Dia menyayangkan banyak penambang kecil yang harus berjibaku menghidupi keluarganya akibat kebijakan pemerintah yang tumpang tindih dan cenderung berpihak pada penambang besar.
“Perlu ada ruang kelola tambang milik rakyat yang diatur bersama oleh pihak berwenang seperti Polri, KESDM, kepala daerah, NGO, lembaga adat, dan lainnya. Jangan biarkan rakyat berjuang sendiri.”

Fenomena Gold Rush
Fenomena penambangan emas tanpa izin di Kalteng tidak pernah padam. Dari laman resmi KESDM, jumlah mesin tambang ilegal tahun 2001, 5.194 unit pada 2001 dan meningkat menjadi 7.195 unit pada 2002. Meski sempat turun menjadi 6.596 unit pada 2003, aktivitas tambang ilegal tetapi tetap ada.
Pada 2018, dalam Operasi tambang ilegal Telabang juga mengungkap maraknya praktik PETI, yang menyebabkan kerusakan lingkungan dan pencemaran merkuri di sejumlah sungai, termasuk Sungai Sekonyer.
Sementara itu, pada 2022 terungkap sembilan kasus tambang ilegal dengan 36 tersangka. Dalam operasi tersebut, aparat menyita sejumlah alat berat berupa eksavator, 1,3 kilogram emas dan uang tunai sebesar Rp235 juta.
Dua tahun berikutnya, operasi serupa bahkan menemukan aktivitas peti hingga ke kawasan konservasi Taman Nasional Bukit Baka Bukit Raya. Sedikitnya 300 alat berat beroperasi di sana.
Bhima Yudhistira, Direktur Eksekutif Center of Economic and Law Studies (CELIOS), menyebut maraknya tambang emas ilegal merupakan bagian fenomena gold rush. Aktivitas jenis ini meningkat pada momen-moment tertentu. Baik legal maupun ilegal terdorong meingkatkan produksi saat harga emas sedang tinggi.
Terlebih, harga emas Antam yang terus naik hingga Rp2.016.000 per gram pada 22 April 2025, turut mendorong orang untuk menambang, meski nyawa menjadi taruhan. Demi mengejar target produksi, perekrutan tenaga kerja tambang kerap terjadi secara mendadak, walau tidak peduli latar belakang pekerjaanya.

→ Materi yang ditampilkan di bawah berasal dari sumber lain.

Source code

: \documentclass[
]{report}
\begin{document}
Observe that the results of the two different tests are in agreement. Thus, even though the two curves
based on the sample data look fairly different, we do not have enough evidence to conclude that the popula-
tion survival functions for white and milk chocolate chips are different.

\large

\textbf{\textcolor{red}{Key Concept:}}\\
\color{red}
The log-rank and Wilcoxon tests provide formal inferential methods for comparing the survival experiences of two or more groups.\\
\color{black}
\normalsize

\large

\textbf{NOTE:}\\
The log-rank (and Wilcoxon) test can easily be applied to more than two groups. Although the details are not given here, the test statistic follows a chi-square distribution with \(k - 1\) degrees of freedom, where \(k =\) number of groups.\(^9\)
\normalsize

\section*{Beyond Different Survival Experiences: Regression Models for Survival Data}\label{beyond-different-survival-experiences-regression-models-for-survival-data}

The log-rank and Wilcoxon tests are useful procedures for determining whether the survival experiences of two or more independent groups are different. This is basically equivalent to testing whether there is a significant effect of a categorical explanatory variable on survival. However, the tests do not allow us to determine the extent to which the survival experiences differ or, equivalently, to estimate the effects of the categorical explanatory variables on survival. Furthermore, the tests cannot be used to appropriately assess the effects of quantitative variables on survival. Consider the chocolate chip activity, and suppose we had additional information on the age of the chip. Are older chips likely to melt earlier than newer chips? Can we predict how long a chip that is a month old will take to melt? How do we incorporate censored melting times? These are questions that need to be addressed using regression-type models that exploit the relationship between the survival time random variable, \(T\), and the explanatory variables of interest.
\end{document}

Menurut Bhima, ketidakpastian ekonomi global, perang dagang, serta tren bank sentral di berbagai negara sekarang yang cenderung tidak lagi mengoleksi dolar dan berpindah ke emas batangan untuk memperkuat cadangan devisa turut mendorong meningkatnya minat terhadap emas sebagai aset.
Kondisi ini tentu saja berdampak pada meningkatnya permintaan emas secara global, yang sayangnya juga bisa mendorong aktivitas penambangan demi memenuhi kebutuhan pasar.
“Kalau bank sentral berburu emas, maka akan semakin banyak tambang tanpa izin yang muncul, dan risiko kecelakaan kerja pun meningkat, bisa jadi memakan korban.”